• _WHAT IS NEEDED_:
Restate word for word the entries below, starting with the line with "This documentation is under construction." and continuing through the line with "Imagine you have". Include both of those lines and no others.

• _STUDY MATERIAL_:
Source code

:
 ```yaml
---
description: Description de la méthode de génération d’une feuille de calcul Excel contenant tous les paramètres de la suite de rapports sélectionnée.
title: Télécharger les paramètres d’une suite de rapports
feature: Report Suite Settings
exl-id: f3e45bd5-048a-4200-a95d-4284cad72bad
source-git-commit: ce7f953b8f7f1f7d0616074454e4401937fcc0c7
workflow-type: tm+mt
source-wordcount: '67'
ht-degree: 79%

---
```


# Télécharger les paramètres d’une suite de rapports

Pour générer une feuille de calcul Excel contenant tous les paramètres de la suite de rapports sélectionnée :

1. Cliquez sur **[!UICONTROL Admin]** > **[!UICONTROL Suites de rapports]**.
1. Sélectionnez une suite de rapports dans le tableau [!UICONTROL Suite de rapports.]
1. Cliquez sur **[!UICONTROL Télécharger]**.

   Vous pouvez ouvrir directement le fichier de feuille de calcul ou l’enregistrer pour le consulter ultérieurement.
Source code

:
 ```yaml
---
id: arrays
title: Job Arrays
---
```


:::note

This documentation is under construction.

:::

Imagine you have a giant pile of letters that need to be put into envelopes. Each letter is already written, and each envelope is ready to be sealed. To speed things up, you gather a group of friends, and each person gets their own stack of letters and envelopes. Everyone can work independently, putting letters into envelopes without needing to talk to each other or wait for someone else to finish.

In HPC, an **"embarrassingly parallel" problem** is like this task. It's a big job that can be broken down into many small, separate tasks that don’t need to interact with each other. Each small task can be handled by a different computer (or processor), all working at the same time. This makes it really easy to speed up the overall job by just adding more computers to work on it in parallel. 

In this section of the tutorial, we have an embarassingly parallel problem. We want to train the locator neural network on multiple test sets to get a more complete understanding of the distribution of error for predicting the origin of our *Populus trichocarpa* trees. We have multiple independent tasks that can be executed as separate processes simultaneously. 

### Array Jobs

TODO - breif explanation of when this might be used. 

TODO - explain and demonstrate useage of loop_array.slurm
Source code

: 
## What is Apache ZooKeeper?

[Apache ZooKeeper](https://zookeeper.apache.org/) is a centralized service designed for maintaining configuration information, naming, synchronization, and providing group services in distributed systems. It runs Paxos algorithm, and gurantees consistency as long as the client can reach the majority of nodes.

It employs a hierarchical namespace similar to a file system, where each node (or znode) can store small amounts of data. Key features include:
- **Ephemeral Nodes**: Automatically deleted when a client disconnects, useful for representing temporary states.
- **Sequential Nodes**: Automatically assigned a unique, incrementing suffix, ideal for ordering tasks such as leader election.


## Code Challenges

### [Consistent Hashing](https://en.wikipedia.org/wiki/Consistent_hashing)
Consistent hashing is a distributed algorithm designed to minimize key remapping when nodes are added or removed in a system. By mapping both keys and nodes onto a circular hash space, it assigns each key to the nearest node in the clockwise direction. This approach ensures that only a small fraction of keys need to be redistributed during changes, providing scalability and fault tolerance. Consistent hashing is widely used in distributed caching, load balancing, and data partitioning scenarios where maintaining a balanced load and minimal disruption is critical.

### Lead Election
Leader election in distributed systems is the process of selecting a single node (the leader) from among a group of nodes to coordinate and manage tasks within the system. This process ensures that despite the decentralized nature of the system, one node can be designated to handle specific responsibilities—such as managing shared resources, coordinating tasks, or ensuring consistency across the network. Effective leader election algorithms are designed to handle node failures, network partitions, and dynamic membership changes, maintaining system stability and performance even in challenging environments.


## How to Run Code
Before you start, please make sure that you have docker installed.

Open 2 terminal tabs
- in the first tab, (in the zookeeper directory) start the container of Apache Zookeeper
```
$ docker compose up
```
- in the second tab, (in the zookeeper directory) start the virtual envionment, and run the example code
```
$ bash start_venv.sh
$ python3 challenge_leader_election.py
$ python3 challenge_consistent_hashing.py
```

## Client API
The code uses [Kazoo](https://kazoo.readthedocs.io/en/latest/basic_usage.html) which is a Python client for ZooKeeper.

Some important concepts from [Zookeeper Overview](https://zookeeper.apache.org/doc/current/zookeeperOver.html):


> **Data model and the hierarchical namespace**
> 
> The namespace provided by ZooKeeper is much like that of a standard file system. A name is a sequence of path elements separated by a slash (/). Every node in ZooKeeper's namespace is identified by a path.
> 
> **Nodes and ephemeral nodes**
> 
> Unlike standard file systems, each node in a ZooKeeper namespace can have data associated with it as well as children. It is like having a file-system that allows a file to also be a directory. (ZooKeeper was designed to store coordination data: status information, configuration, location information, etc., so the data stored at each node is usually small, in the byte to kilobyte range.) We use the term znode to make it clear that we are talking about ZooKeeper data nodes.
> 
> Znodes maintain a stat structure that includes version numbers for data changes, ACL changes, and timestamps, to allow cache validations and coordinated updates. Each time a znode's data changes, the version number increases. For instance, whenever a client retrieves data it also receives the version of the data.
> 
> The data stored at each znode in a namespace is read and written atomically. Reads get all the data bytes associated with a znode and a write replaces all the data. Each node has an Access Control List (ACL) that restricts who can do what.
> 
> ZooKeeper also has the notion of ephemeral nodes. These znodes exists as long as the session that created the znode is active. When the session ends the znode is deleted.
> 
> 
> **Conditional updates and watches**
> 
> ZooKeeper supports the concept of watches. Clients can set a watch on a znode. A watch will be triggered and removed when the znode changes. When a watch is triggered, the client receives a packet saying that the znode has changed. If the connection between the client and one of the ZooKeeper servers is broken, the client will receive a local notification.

• _SOLUTION FOR THIS TASK_:
This documentation is under construction.

:::

Imagine you have a giant pile of letters that need to be put into envelopes. Each letter is already written, and each envelope is ready to be sealed. To speed things up, you gather a group of friends, and each person gets their own stack of letters and envelopes. Everyone can work independently, putting letters into envelopes without needing to talk to each other or wait for someone else to finish.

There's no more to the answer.